**What to produce**
Scan each line of the records for the word "assets" and extract the ones that have it.

**Dataset**
"""
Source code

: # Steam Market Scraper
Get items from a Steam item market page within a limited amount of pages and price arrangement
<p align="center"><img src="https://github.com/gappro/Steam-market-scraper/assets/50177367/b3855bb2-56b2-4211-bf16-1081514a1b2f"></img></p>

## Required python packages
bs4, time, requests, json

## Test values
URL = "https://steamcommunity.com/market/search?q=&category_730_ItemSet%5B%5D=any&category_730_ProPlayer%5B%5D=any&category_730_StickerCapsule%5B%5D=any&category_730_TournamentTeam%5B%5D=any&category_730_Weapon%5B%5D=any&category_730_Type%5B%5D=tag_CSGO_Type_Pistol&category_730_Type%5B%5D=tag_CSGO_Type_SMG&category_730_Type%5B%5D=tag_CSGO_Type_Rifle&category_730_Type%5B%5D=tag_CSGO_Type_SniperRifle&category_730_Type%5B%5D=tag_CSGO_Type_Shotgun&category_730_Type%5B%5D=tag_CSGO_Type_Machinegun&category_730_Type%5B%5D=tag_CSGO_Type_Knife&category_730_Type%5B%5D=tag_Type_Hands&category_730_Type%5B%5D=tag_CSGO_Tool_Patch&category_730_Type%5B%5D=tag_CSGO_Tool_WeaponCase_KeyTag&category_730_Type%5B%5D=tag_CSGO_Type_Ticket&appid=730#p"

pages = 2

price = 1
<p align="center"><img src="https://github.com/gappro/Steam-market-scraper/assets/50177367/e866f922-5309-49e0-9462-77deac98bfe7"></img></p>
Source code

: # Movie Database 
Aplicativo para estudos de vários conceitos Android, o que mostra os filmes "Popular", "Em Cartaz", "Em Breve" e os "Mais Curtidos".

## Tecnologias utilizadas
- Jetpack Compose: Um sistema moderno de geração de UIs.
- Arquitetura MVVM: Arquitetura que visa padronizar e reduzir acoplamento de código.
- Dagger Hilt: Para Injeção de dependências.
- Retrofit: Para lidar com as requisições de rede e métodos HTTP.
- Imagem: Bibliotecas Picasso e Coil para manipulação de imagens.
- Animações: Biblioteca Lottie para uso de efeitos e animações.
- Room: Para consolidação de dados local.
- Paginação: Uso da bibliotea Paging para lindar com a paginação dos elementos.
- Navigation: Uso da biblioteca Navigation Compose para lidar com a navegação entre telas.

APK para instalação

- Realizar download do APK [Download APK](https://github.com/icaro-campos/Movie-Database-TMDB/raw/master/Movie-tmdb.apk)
"""
**Task answer**
<p align="center"><img src="https://github.com/gappro/Steam-market-scraper/assets/50177367/b3855bb2-56b2-4211-bf16-1081514a1b2f"></img></p>
<p align="center"><img src="https://github.com/gappro/Steam-market-scraper/assets/50177367/e866f922-5309-49e0-9462-77deac98bfe7"></img></p>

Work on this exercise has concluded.